1. Field of the Invention
The present invention pertains to a method of etching features to different depths, and with different etched surface finishes, in a crystalline substrate. In particular, the invention pertains to a method of etching a system of interconnected, variable depth microfluid reservoirs and channels in a crystalline substrate, such as a silicon substrate.
2. Brief Description of the Background Art
The trend in chemical and biochemical sample analysis, and especially in separation systems such as liquid chromatography and capillary electrophoresis systems, is toward smaller and smaller device dimensions. The smaller dimensions are required in some instances to meet performance requirements, and in other instances provide improved performance or reduced analysis costs. In this regard, miniaturized separation systems provide a variety of benefits as compared with conventional separation systems. Some of these benefits includes: 1) more effective system design; 2) increased speed of analysis; 3) decreased sample and solvent consumption; and 4) the possibility of increased detection efficiency.
Several approaches toward miniaturization of liquid phase analysis systems have been developed in the art. Typically, the analytical instrumentation itself has not been reduced in size; rather, it is the size of a separation compartment, for example, which has been significantly reduced.
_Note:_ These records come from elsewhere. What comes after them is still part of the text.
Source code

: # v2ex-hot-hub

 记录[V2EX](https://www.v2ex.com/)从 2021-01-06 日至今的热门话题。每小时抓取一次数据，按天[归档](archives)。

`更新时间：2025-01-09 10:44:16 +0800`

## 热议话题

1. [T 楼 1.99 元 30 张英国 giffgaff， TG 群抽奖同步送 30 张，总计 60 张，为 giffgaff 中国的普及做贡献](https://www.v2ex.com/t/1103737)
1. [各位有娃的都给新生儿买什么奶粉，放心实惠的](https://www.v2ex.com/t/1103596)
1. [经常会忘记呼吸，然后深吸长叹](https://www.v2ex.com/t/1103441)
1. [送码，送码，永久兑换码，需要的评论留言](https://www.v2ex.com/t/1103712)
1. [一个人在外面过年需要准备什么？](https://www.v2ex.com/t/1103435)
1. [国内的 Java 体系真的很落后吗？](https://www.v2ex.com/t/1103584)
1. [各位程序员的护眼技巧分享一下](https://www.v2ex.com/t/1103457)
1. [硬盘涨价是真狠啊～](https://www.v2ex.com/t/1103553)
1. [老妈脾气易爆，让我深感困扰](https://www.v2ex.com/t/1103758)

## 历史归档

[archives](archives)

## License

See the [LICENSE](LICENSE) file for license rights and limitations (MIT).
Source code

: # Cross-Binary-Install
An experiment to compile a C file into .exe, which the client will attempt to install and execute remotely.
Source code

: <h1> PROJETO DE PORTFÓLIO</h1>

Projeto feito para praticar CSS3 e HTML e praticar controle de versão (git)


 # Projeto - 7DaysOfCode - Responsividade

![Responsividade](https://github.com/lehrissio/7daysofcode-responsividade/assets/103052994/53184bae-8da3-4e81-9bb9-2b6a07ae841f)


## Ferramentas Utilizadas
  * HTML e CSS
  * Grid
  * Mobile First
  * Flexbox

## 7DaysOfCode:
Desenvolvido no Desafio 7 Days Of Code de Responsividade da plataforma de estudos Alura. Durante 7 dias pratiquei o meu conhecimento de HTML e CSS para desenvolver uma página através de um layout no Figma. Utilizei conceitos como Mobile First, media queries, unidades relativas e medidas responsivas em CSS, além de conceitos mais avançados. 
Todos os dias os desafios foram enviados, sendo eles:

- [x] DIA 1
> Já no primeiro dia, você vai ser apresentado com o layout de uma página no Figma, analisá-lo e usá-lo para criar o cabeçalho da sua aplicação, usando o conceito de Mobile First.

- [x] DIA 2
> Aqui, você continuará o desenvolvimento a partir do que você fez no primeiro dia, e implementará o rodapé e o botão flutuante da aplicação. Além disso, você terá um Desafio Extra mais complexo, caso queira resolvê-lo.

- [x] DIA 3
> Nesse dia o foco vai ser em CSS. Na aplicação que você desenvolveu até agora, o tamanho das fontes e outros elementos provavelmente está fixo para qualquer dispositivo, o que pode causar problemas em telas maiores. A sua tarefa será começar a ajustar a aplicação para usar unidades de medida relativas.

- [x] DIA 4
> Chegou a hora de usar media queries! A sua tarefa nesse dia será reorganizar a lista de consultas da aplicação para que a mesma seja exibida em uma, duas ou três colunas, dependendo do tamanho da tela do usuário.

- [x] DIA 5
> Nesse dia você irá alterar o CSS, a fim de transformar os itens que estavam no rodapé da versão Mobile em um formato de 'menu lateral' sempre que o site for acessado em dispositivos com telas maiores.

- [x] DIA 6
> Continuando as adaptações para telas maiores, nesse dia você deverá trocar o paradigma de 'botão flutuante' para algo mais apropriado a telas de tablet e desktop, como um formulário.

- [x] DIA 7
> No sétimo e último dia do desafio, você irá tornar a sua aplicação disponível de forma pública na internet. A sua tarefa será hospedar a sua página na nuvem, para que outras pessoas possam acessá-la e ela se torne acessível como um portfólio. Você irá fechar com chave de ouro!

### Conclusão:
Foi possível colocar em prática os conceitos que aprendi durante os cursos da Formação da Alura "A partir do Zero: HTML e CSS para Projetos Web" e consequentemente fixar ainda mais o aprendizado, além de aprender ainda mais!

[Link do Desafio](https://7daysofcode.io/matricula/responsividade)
Miniaturized separation compartments for use in an analytical device often consist of a system of interconnected reservoirs and channels. The reservoirs are used to hold samples of analytes to be separated; the rate at which a sample travels down a channel may be used as a basis for determining the composition of the sample, or as a technique for separating compositions within a sample. The reservoirs are typically formed to hold a liquid volume ranging from about 5 picoliters to about 100 picoliters. The interconnecting channels typically have a cross-sectional area on the order of about 100 μm2 to about 10,000 μm2.
There are problems inherent in the miniaturization of interconnecting channels to such small dimensions. For example, the sidewalls of the channel must be very smooth in order to precisely calculate the exact volume of fluid which can be contained within the channel. Any variation in channel dimensions resulting from non-uniform sidewalls will result in a deviation from the calculated channel volume. Deviation from the calculated channel volume will ultimately affect the results of chemical analyses performed using such separation systems. In addition, sidewall roughness in a channel may affect the fluid-flow characteristics of fluids flowing through the channel, also affecting the analytical results.